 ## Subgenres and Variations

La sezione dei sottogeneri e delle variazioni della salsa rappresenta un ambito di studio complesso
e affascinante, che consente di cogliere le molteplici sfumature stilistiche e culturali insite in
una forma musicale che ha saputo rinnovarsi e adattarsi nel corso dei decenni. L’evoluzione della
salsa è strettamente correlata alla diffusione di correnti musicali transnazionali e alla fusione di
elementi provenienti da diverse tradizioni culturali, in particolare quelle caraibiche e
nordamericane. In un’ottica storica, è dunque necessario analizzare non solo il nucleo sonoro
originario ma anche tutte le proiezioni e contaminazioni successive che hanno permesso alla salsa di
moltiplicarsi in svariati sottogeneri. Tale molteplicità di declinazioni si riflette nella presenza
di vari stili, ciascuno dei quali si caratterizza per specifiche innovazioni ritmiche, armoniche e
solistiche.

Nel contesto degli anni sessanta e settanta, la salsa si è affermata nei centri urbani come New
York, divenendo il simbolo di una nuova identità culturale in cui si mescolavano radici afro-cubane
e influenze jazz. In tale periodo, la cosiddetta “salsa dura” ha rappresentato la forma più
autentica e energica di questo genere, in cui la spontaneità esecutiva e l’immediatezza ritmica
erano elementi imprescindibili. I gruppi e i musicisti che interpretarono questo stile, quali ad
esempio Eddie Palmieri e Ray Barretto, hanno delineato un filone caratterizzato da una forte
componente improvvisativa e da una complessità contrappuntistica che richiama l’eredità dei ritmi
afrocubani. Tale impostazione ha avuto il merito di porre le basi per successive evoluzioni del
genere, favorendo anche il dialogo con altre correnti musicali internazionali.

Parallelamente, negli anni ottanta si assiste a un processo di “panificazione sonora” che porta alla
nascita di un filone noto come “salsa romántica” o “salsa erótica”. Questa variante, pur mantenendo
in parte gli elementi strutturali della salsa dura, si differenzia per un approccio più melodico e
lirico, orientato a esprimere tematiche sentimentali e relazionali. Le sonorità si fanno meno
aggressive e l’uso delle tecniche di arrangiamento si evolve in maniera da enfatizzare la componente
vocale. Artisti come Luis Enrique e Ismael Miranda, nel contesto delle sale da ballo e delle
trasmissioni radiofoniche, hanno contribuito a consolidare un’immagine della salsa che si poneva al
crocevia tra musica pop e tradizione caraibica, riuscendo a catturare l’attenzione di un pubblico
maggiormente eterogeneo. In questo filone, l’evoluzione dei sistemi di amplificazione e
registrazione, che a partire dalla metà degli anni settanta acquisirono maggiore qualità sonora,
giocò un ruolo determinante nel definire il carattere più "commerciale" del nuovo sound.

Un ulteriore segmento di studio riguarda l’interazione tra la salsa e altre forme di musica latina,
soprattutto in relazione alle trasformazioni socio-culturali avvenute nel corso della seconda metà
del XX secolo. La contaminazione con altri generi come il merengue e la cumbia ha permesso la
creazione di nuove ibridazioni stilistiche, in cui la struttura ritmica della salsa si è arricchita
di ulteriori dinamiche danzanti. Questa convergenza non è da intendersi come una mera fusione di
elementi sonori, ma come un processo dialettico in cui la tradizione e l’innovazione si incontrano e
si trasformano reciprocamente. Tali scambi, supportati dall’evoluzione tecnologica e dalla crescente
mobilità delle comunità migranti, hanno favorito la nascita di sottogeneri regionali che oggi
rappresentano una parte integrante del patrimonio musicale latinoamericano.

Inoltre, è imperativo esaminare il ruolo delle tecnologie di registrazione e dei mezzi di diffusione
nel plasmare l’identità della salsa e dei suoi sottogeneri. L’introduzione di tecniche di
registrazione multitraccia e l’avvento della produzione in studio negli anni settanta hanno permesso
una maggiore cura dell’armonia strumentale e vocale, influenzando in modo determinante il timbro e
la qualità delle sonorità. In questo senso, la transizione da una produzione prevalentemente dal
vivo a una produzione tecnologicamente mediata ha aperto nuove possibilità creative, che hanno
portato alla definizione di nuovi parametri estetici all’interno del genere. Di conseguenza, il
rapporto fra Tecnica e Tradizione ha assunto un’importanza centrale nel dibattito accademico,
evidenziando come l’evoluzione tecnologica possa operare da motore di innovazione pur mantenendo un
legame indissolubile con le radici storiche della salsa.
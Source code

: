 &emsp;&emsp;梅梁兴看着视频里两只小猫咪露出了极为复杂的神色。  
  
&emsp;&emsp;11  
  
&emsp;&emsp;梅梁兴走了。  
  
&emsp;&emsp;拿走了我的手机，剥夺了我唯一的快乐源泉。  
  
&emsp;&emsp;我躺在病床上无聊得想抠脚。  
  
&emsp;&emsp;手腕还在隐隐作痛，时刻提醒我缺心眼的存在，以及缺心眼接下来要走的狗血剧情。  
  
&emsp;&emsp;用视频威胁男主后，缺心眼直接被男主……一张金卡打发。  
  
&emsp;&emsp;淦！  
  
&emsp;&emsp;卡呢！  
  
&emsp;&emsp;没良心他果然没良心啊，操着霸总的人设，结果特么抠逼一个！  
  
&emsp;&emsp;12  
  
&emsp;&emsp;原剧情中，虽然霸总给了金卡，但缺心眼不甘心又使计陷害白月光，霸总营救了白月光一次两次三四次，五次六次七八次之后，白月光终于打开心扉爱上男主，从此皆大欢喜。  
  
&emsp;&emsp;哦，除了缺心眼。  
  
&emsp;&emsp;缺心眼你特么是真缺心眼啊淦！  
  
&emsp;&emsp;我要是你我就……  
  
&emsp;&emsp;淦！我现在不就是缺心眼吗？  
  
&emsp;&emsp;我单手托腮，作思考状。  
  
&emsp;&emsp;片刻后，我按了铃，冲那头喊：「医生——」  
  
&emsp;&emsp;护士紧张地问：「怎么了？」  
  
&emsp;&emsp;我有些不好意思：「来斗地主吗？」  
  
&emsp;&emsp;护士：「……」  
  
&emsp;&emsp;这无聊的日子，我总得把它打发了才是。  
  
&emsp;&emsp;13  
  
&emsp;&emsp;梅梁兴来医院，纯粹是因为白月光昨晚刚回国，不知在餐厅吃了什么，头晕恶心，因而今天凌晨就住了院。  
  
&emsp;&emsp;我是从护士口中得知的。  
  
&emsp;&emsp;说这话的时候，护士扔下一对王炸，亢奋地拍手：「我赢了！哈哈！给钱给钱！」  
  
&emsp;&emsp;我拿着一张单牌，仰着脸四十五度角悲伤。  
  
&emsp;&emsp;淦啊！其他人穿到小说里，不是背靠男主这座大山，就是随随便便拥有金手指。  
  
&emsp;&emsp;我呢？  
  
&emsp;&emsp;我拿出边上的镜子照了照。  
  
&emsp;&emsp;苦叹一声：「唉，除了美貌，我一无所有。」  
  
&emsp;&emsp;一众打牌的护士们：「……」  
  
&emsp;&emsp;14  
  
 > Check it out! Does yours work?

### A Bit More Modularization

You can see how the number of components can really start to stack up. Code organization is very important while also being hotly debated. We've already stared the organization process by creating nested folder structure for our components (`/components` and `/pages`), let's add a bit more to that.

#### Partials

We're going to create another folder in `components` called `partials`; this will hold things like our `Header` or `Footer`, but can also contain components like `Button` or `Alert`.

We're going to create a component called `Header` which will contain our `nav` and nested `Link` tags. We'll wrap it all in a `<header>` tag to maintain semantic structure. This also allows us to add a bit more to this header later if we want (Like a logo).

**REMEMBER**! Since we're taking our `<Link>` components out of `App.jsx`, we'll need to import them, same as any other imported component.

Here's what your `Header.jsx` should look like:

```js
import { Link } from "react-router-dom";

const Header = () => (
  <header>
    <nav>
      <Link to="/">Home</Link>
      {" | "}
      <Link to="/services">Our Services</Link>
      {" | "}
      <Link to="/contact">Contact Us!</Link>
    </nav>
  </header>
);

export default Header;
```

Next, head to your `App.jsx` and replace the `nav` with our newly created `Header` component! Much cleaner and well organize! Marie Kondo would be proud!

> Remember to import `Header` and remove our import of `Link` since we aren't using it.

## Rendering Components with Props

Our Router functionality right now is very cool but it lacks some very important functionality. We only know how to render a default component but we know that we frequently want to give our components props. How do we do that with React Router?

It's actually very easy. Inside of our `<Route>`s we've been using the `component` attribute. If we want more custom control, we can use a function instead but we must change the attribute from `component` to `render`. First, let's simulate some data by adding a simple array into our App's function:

▶ [WORK ORDER]:
Scan the lines above for the word "stilistiche". Return each one that has it.

▶ [SOLUTION FOR THIS TASK]:
e affascinante, che consente di cogliere le molteplici sfumature stilistiche e culturali insite in
creazione di nuove ibridazioni stilistiche, in cui la struttura ritmica della salsa si è arricchita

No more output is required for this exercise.